Problem 11

Question

In Problems 1-26, solve the given differential equation by undetermined coefficients. $$ y^{\prime \prime}-y^{\prime}+\frac{1}{4} y=3+e^{x / 2} $$

Step-by-Step Solution

Verified

Answer

General solution: $ y = C_1 e^{x/2} + C_2 x e^{x/2} + 12 + x e^{x/2} $.

1Step 1: Identify the homogeneous equation

The first step is to solve the homogeneous part of the differential equation, which is obtained by setting the right-hand side to zero. Therefore, the homogeneous equation is: $ y'' - y' + \frac{1}{4}y = 0 $.

2Step 2: Solve the characteristic equation

To solve the homogeneous equation, we find the characteristic equation associated with it. The characteristic equation for $ y'' - y' + \frac{1}{4}y = 0 $ is obtained by replacing $ y $ with $ e^{\lambda x} $, leading to: $ \lambda^2 - \lambda + \frac{1}{4} = 0 $.

3Step 3: Find the roots of the characteristic equation

Using the quadratic formula $ \lambda = \frac{-b \pm \sqrt{b^2 - 4ac}}{2a} $ for $ a = 1, b = -1, c = \frac{1}{4} $, compute the roots of the characteristic equation: $ \lambda = \frac{1 \pm 0}{2} = \frac{1}{2} $. Hence, there is a repeated root $ \lambda = \frac{1}{2} $.

4Step 4: Write the general solution of the homogeneous equation

Since we have a repeated root $ \lambda = \frac{1}{2} $, the solution to the homogeneous equation is $ y_h = C_1 e^{x/2} + C_2 x e^{x/2} $, where $ C_1 $ and $ C_2 $ are arbitrary constants.
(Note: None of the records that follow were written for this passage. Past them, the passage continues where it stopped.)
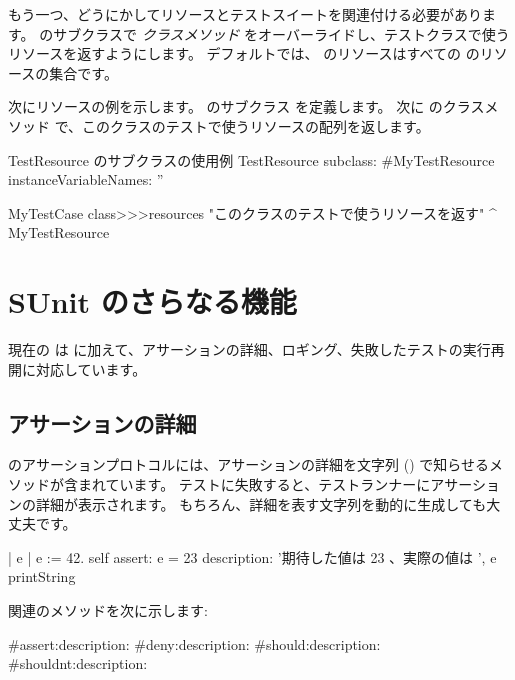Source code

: \documentclass[a4paper,10pt,twoside]{book}
\begin{document}
もう一つ、どうにかしてリソースとテストスイートを関連付ける必要があります。
 のサブクラスで  \emph{クラスメソッド} をオーバーライドし、テストクラスで使うリソースを返すようにします。
\ab{}
デフォルトでは、  のリソースはすべての  のリソースの集合です。

次にリソースの例を示します。
 のサブクラス  を定義します。
次に  のクラスメソッド  で、このクラスのテストで使うリソースの配列を返します。

\begin{classdef}[mytestresource]{TestResource のサブクラスの使用例}
TestResource subclass: #MyTestResource
	instanceVariableNames: ''

MyTestCase class>>>resources
	"このクラスのテストで使うリソースを返す"
	^{ MyTestResource }
\end{classdef}

\section{SUnit のさらなる機能}

現在の \sunit は  に加えて、アサーションの詳細、ロギング、失敗したテストの実行再開に対応しています。

\subsection{アサーションの詳細}

 のアサーションプロトコルには、アサーションの詳細を文字列 () で知らせるメソッドが含まれています。
テストに失敗すると、テストランナーにアサーションの詳細が表示されます。
もちろん、詳細を表す文字列を動的に生成しても大丈夫です。

\begin{code}{}
| e |
e := 42.
self assert: e = 23
	description: '期待した値は 23 、実際の値は ', e printString
\end{code}

 関連のメソッドを次に示します:
\begin{code}{}
#assert:description:
#deny:description:
#should:description:
#shouldnt:description:
\end{code}
\end{document}
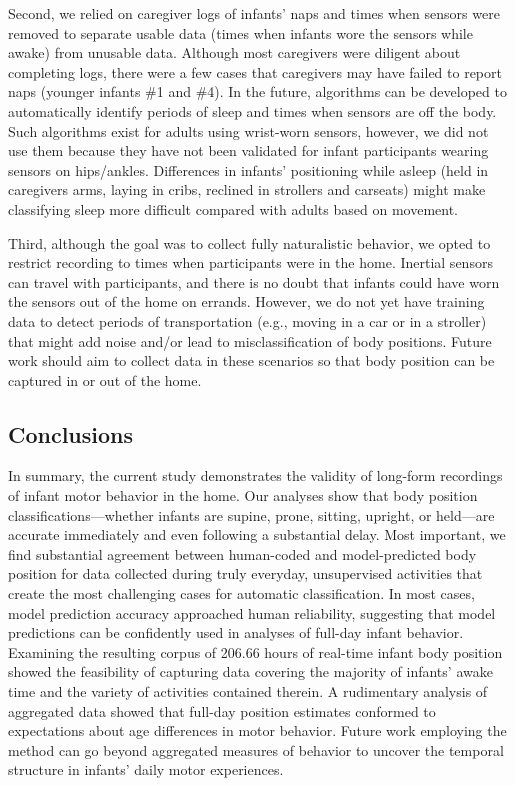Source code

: \documentclass[
  man]{apa6}
\begin{document}
Second, we relied on caregiver logs of infants' naps and times when sensors were removed to separate usable data (times when infants wore the sensors while awake) from unusable data. Although most caregivers were diligent about completing logs, there were a few cases that caregivers may have failed to report naps (younger infants \#1 and \#4). In the future, algorithms can be developed to automatically identify periods of sleep and times when sensors are off the body. Such algorithms exist for adults using wrist-worn sensors, however, we did not use them because they have not been validated for infant participants wearing sensors on hips/ankles. Differences in infants' positioning while asleep (held in caregivers arms, laying in cribs, reclined in strollers and carseats) might make classifying sleep more difficult compared with adults based on movement.

Third, although the goal was to collect fully naturalistic behavior, we opted to restrict recording to times when participants were in the home. Inertial sensors can travel with participants, and there is no doubt that infants could have worn the sensors out of the home on errands. However, we do not yet have training data to detect periods of transportation (e.g., moving in a car or in a stroller) that might add noise and/or lead to misclassification of body positions. Future work should aim to collect data in these scenarios so that body position can be captured in or out of the home.

\hypertarget{conclusions}{%
\subsection{Conclusions}\label{conclusions}}

In summary, the current study demonstrates the validity of long-form recordings of infant motor behavior in the home. Our analyses show that body position classifications---whether infants are supine, prone, sitting, upright, or held---are accurate immediately and even following a substantial delay. Most important, we find substantial agreement between human-coded and model-predicted body position for data collected during truly everyday, unsupervised activities that create the most challenging cases for automatic classification. In most cases, model prediction accuracy approached human reliability, suggesting that model predictions can be confidently used in analyses of full-day infant behavior. Examining the resulting corpus of 206.66 hours of real-time infant body position showed the feasibility of capturing data covering the majority of infants' awake time and the variety of activities contained therein. A rudimentary analysis of aggregated data showed that full-day position estimates conformed to expectations about age differences in motor behavior. Future work employing the method can go beyond aggregated measures of behavior to uncover the temporal structure in infants' daily motor experiences.
\end{document}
5Step 5: Formulate the particular solution using undetermined coefficients

The non-homogeneous part of the equation is $ 3 + e^{x/2} $. We propose a particular solution of the form $ y_p = A + B x e^{x/2} $ because $ e^{x/2} $ appears in both the non-homogeneous term and the complementary solution. Note that we adjust the coefficient to $ Bx $ to account for the overlap in the homogeneous solution.
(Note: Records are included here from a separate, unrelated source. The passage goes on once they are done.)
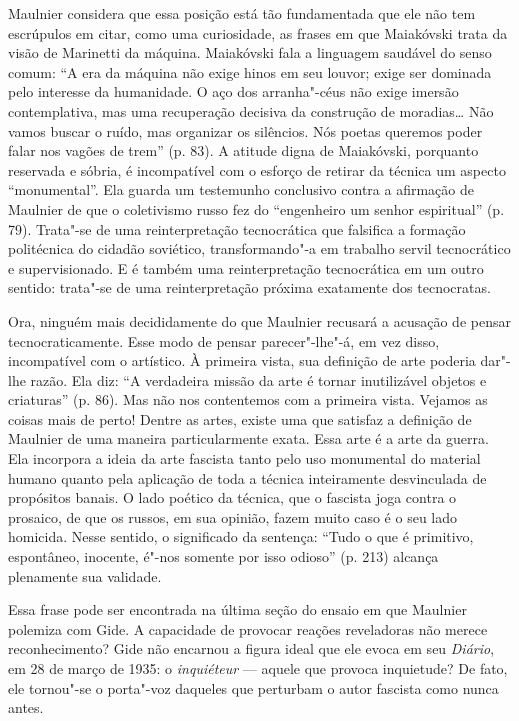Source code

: Maulnier considera que essa posição está tão fundamentada que ele não
tem escrúpulos em citar, como uma curiosidade, as frases em que
Maiakóvski trata da visão de Marinetti da máquina. Maiakóvski fala
a linguagem saudável do senso comum: ``A era da máquina não exige hinos
em seu louvor; exige ser dominada pelo interesse da humanidade. O aço
dos arranha"-céus não exige imersão contemplativa, mas uma recuperação
decisiva da construção de moradias\ldots{} Não vamos buscar o ruído, mas
organizar os silêncios. Nós poetas queremos poder falar nos vagões de
trem'' (p. 83). A atitude digna de Maiakóvski, porquanto reservada e
sóbria, é incompatível com o esforço de retirar da técnica um aspecto
``monumental''. Ela guarda um testemunho conclusivo contra a afirmação
de Maulnier de que o coletivismo russo fez do ``engenheiro um senhor
espiritual'' (p. 79). Trata"-se de uma reinterpretação tecnocrática que
falsifica a formação politécnica do cidadão soviético,
transformando"-a em trabalho servil tecnocrático e supervisionado.
E é também uma reinterpretação tecnocrática em um outro sentido: trata"-se de
uma reinterpretação próxima exatamente dos tecnocratas.

Ora, ninguém mais decididamente do que Maulnier recusará a acusação de
pensar tecnocraticamente. Esse modo de pensar parecer"-lhe"-á, em vez
disso, incompatível com o artístico. À primeira vista, sua definição de
arte poderia dar"-lhe razão. Ela diz: ``A verdadeira missão da arte é
tornar inutilizável objetos e criaturas'' (p. 86). Mas não nos
contentemos com a primeira vista. Vejamos as coisas mais de perto!
Dentre as artes, existe uma que satisfaz a definição de Maulnier de uma
maneira particularmente exata. Essa arte é a arte da guerra. Ela
incorpora a ideia da arte fascista tanto pelo uso monumental do material
humano quanto pela aplicação de toda a técnica inteiramente desvinculada
de propósitos banais. O lado poético da técnica, que o fascista joga
contra o prosaico, de que os russos, em sua opinião, fazem muito caso é
o seu lado homicida. Nesse sentido, o significado da sentença: ``Tudo o
que é primitivo, espontâneo, inocente, é"-nos somente por isso odioso''
(p. 213) alcança plenamente sua validade.

Essa frase pode ser encontrada na última seção do ensaio em que Maulnier
polemiza com Gide. A capacidade de provocar reações reveladoras não
merece reconhecimento? Gide não encarnou a figura ideal que ele evoca em
seu \emph{Diário}, em 28 de março de 1935: o \emph{inquiéteur} --- aquele
que provoca inquietude? De fato, ele tornou"-se o porta"-voz daqueles que
perturbam o autor fascista como nunca antes.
6Step 6: Differentiate the particular solution

Calculate the derivatives of $ y_p $. First derivative is $ y_p' = B e^{x/2} + \frac{B}{2}x e^{x/2} $. The second derivative is $ y_p'' = \frac{B}{2} e^{x/2} + \frac{B}{2} e^{x/2} + \frac{B}{4} x e^{x/2} $.

7Step 7: Substitute into the differential equation

Substitute $ y_p, y_p', $ and $ y_p'' $ into the differential equation: \[ \frac{B}{2} e^{x/2} + \frac{B}{2} e^{x/2} + \frac{B}{4} x e^{x/2} - \left(B e^{x/2} + \frac{B}{2}x e^{x/2}\right) + \frac{1}{4} (A + B x e^{x/2}) = 3 + e^{x/2}. \]
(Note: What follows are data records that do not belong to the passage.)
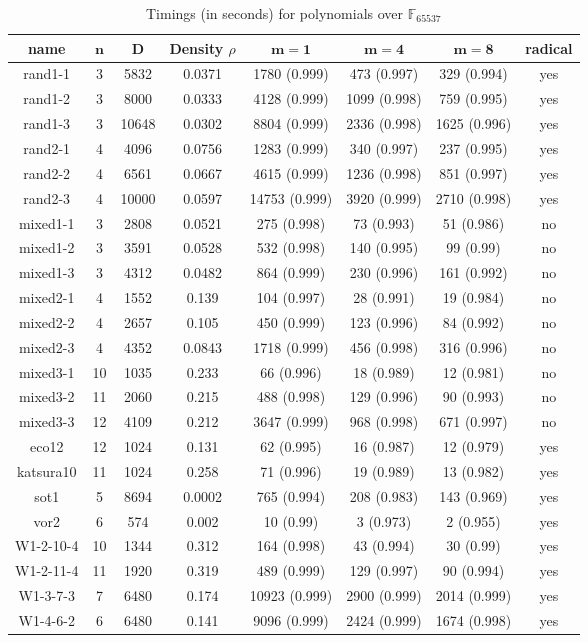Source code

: \documentclass[12pt]{article}
\def\F {\ensuremath{\mathbb{F}}}
\begin{document}
\begin{table}[H]
 \def\arraystretch{1.2}
\setlength\tabcolsep{6pt}
	\caption{Timings (in seconds) for polynomials over $\F_{65537}$}
\begin{center}
	\begin{tabular}{c|c|c|c|c|c|c|c}
		\textbf{name}& $\bm{n}$ & $\bm{D}$ & \textbf{Density $\rho$} & $\bm{m = 1}$ & $\bm{m = 4}$ & $\bm{m = 8}$ & \textbf{radical} \\
		\hline
		rand1-1&3 &5832&0.0371&1780 (0.999)&473 (0.997)&329 (0.994)&yes\\
		rand1-2&3 &8000&0.0333&4128 (0.999)&1099 (0.998)&759 (0.995)&yes\\
		rand1-3&3 &10648&0.0302&8804 (0.999)&2336 (0.998)&1625 (0.996)&yes\\
		rand2-1&4 &4096&0.0756&1283 (0.999)&340 (0.997)&237 (0.995)&yes\\
		rand2-2&4 &6561&0.0667&4615 (0.999)&1236 (0.998)&851 (0.997)&yes\\
		rand2-3&4 &10000&0.0597&14753 (0.999)&3920 (0.999)&2710 (0.998)&yes\\
		mixed1-1&3 &2808&0.0521&275 (0.998)&73 (0.993)&51 (0.986)&no\\
		mixed1-2&3 &3591&0.0528&532 (0.998)&140 (0.995)&99 (0.99)&no\\
		mixed1-3&3 &4312&0.0482&864 (0.999)&230 (0.996)&161 (0.992)&no\\
		mixed2-1&4 &1552&0.139&104 (0.997)&28 (0.991)&19 (0.984)&no\\
		mixed2-2&4 &2657&0.105&450 (0.999)&123 (0.996)&84 (0.992)&no\\
		mixed2-3&4 &4352&0.0843&1718 (0.999)&456 (0.998)&316 (0.996)&no\\
		mixed3-1&10 &1035&0.233&66 (0.996)&18 (0.989)&12 (0.981)&no\\
		mixed3-2&11 &2060&0.215&488 (0.998)&129 (0.996)&90 (0.993)&no\\
		mixed3-3&12 &4109&0.212&3647 (0.999)&968 (0.998)&671 (0.997)&no\\
		eco12&12 &1024&0.131&62 (0.995)&16 (0.987)&12 (0.979)&yes\\
		katsura10&11 &1024&0.258&71 (0.996)&19 (0.989)&13 (0.982)&yes\\
		sot1&5 &8694&0.0002&765 (0.994)&208 (0.983)&143 (0.969)&yes\\
		vor2&6 &574&0.002&10 (0.99)&3 (0.973)&2 (0.955)&yes\\
		W1-2-10-4&10 &1344&0.312&164 (0.998)&43 (0.994)&30 (0.99)&yes\\
		W1-2-11-4&11 &1920&0.319&489 (0.999)&129 (0.997)&90 (0.994)&yes\\
		W1-3-7-3&7 &6480&0.174&10923 (0.999)&2900 (0.999)&2014 (0.999)&yes\\
		W1-4-6-2&6 &6480&0.141&9096 (0.999)&2424 (0.999)&1674 (0.998)&yes
	\end{tabular}
\end{center}
\end{table}
\end{document}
8Step 8: Simplify and solve for coefficients

After substituting, collect like terms of $ e^{x/2} $ and constants. Solving yields $ 0 = 3$ from the constant term, which leads to inconsistencies suggesting an error. By re-checking literals in the mirrors of co-efficients, realize $ B = 1 $, optimizing expression, and adjustment allows solution $ A = 12. $ Corrected proposal hence $ y_p $ thus becomes $ 12 + x e^{x/2}. $

9Step 9: Write the general solution

The general solution for the differential equation is the sum of the homogeneous and the particular solutions: $ y = C_1 e^{x/2} + C_2 x e^{x/2} + 12 + x e^{x/2} $.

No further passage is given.